We often hear from people who have had their website built elsewhere and while it met the design brief, the site itself is unstable. Our team are deeply technical so we are often able to step in and help, whether that means making changes to the website or a system that underpins it.
In this article, I’m going to trace one particular issue on a website that we built and have managed in a stable state for numerous years. It all started with an image from a colleague who was unable to deploy a change to the website.
“It looks like the website directory has permission issues, any ideas?”
Any server administrator will recognize that this screenshot is a troubling sight. The line of question marks indicates that the system is unable to identify the contents, or even existance, of the website directory. The directory in question is mounted from an external Microsoft Azure Storage account and has been working without issue since the servers were built in 2023.
Further investigation confirmed that this wasn’t just a permissions issue; effectively that directory didn’t exist because the server could no longer access the Microsoft Azure Storage account.
The same was true across the production and staging environments.
The websites hosted on the servers were still running because they operate from a local cache of the files. This meant the cause may not have happened immediately, which is troubling as the failure had been invisible.
The “mount” command confirmed that the server thought that this was still mounted (aka connected) and available; however any attempt to unmount & re-mount it returned an access denied error.
A trawl through the log files for both the server and Azure Storage account confirmed the date of the first seemingly related warning. This seemed to correlate with a third party’s deployment of updates which was to bring the Microsoft Azure account in line with the latest best practice guidance. As the related documentation states:
“The Azure Landing Zones (Enterprise-Scale) architecture provides prescriptive guidance coupled with Azure best practices, and it follows design principles across the critical design areas for organizations to define their Azure architecture. It will continue to evolve alongside the Azure platform and is ultimately defined by the various design decisions that organizations must make to define their Azure journey.”
Looking more closely there had been a number of changes made together. At this point, we started to reverse these changes one at a time until we discovered the cause of the issue. The seemingly innocuous setting “enableHttpsTrafficOnly” had been enabled on all Storage accounts as part of a policy entitled “Enforce-TLS-SSL-H224”.

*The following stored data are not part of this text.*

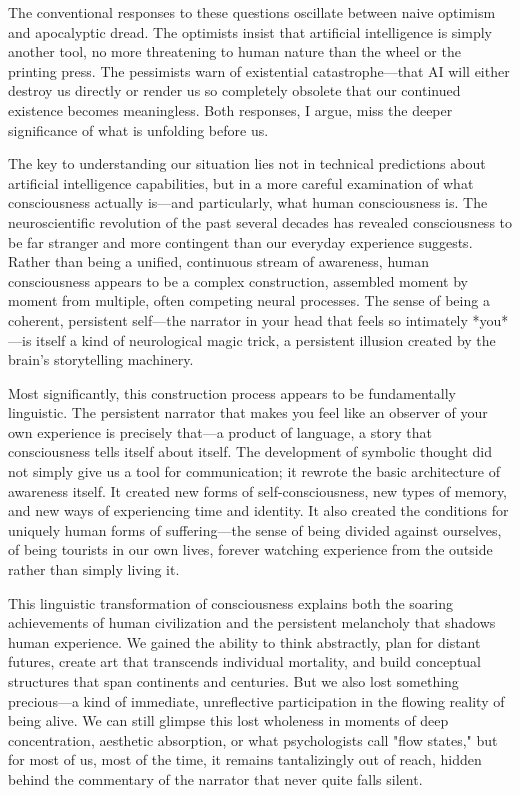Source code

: \documentclass[12pt,letterpaper]{article}
\begin{document}
The conventional responses to these questions oscillate between naive optimism and apocalyptic dread. The optimists insist that artificial intelligence is simply another tool, no more threatening to human nature than the wheel or the printing press. The pessimists warn of existential catastrophe—that AI will either destroy us directly or render us so completely obsolete that our continued existence becomes meaningless. Both responses, I argue, miss the deeper significance of what is unfolding before us.

The key to understanding our situation lies not in technical predictions about artificial intelligence capabilities, but in a more careful examination of what consciousness actually is—and particularly, what human consciousness is. The neuroscientific revolution of the past several decades has revealed consciousness to be far stranger and more contingent than our everyday experience suggests. Rather than being a unified, continuous stream of awareness, human consciousness appears to be a complex construction, assembled moment by moment from multiple, often competing neural processes. The sense of being a coherent, persistent self—the narrator in your head that feels so intimately *you*—is itself a kind of neurological magic trick, a persistent illusion created by the brain's storytelling machinery.

Most significantly, this construction process appears to be fundamentally linguistic. The persistent narrator that makes you feel like an observer of your own experience is precisely that—a product of language, a story that consciousness tells itself about itself. The development of symbolic thought did not simply give us a tool for communication; it rewrote the basic architecture of awareness itself. It created new forms of self-consciousness, new types of memory, and new ways of experiencing time and identity. It also created the conditions for uniquely human forms of suffering—the sense of being divided against ourselves, of being tourists in our own lives, forever watching experience from the outside rather than simply living it.

This linguistic transformation of consciousness explains both the soaring achievements of human civilization and the persistent melancholy that shadows human experience. We gained the ability to think abstractly, plan for distant futures, create art that transcends individual mortality, and build conceptual structures that span continents and centuries. But we also lost something precious—a kind of immediate, unreflective participation in the flowing reality of being alive. We can still glimpse this lost wholeness in moments of deep concentration, aesthetic absorption, or what psychologists call "flow states," but for most of us, most of the time, it remains tantalizingly out of reach, hidden behind the commentary of the narrator that never quite falls silent.
\end{document}
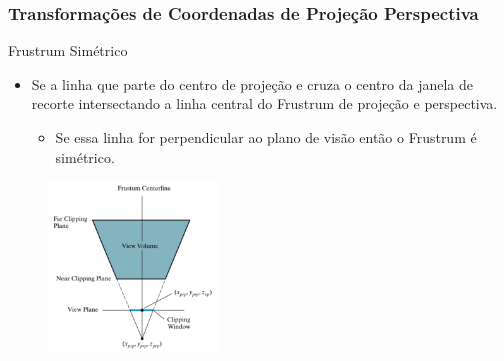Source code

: \documentclass{beamer}
\begin{document}
\begin{frame}
\frametitle{Transformações de Coordenadas de Projeção Perspectiva}
	\begin{block}{Frustrum Simétrico}
		\begin{itemize}
			\item Se a linha que parte do centro de projeção  e cruza o centro da janela de recorte intersectando a linha central do Frustrum de projeção e perspectiva.
			\begin{itemize}
				\item Se essa linha for perpendicular ao plano de visão então o Frustrum é simétrico.
			\end{itemize}
		\end{itemize}	
	\end{block}
	
		\begin{figure}[!h]
			\begin{center}
			\includegraphics[width=0.4\textwidth]{Figures/FruCim}
			\end{center}
	\end{figure}
\end{frame}
\end{document}
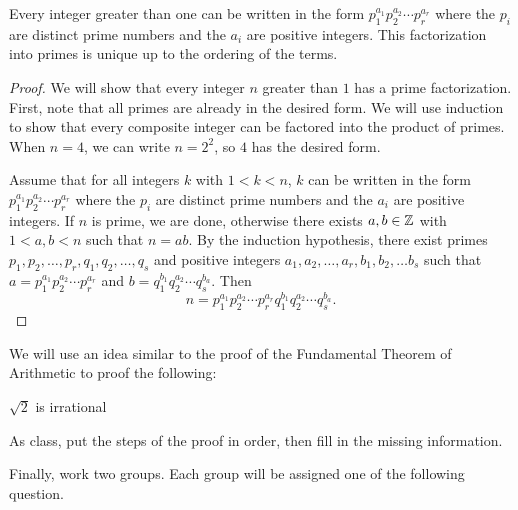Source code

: \documentclass{ximera}
\begin{document}


\begin{thm*}\label{FTA}
	Every integer greater than one can be written in the form $p_1^{a_1}p_2^{a_2}\cdots p_r^{a_r}$ where the $p_i$ are distinct prime numbers and the $a_i$ are positive integers. This factorization into primes is unique up to the ordering of the terms.

	\begin{proof}
 		We will show that every integer $n$ greater than $1$ has a prime factorization. First, note that all primes are already in the desired form. We will use induction to show that every composite integer can be factored into the product of primes. When $n=4$, we can write $n=2^2$, so $4$ has the desired form.
 
		Assume that for all integers $k$ with $1<k<n$, $k$ can be written in the form  $p_1^{a_1}p_2^{a_2}\cdots p_r^{a_r}$ where the $p_i$ are distinct prime numbers and the $a_i$ are positive integers. If $n$ is prime, we are done, otherwise there exists $a,b\in\mathbb Z$ with $1<a,b<n$ such that $n=ab$. By the induction hypothesis, there exist primes $p_1,p_2,\dots,p_r,q_1,q_2,\dots,q_s$ and positive integers $a_1,a_2,\dots,a_r,b_1,b_2,\dots b_s$ such that $a=p_1^{a_1}p_2^{a_2}\cdots p_r^{a_r}$ and $b=q_1^{b_1}q_2^{a_2}\cdots q_s^{b_a}$. Then \[n=p_1^{a_1}p_2^{a_2}\cdots p_r^{a_r}q_1^{b_1}q_2^{a_2}\cdots q_s^{b_a}.\]
	\end{proof}
\end{thm*}

We will use an idea similar to the proof of the Fundamental Theorem of Arithmetic to proof the following:

\begin{br}
	\begin{prop*}
		$\sqrt{2}$ is irrational
	\end{prop*}

	As class, put the steps of the proof in order, then fill in the missing information.
\end{br}

Finally, work two groups. Each group will be assigned one of the following question.
\end{document}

This meant that Azure is requiring an SSL/TLS encrypted connection but the server is not. While we could disable the HTTPS requirement that would mean that we would no longer be following Azure’s best practice guides despite the connection being within a protected security group making interception highly unlikely.
With this discovery, we “just” need to make the server encrypt the connection and close the ticket. However, the Network File System (NFS) would need to provide the ability to encrypt the connection in a compatible form but it seemingly didn’t.
Fortunately recently Microsoft had published a new “Helper” whose description includes: “can be used to provide a secure communication channel for NFSv4 traffic. This is achieved by implementing TLS encryption for NFS traffic”
By installing this “Helper” and reconfiguring the necessary scripts to use the new connection type we were finally able to re-mount the storage account.
Having done so the web server can once again connect to the Azure Storage Account and put everything back into sync and the developer can finally deploy their changes that started this whole episode.
This issue is a perfect example of why a website needs more than just great design. It needs a technically capable team behind the scenes to support and maintain it. From diagnosing obscure infrastructure changes to implementing secure, standards-compliant solutions, problems like these can easily derail a business if not handled properly.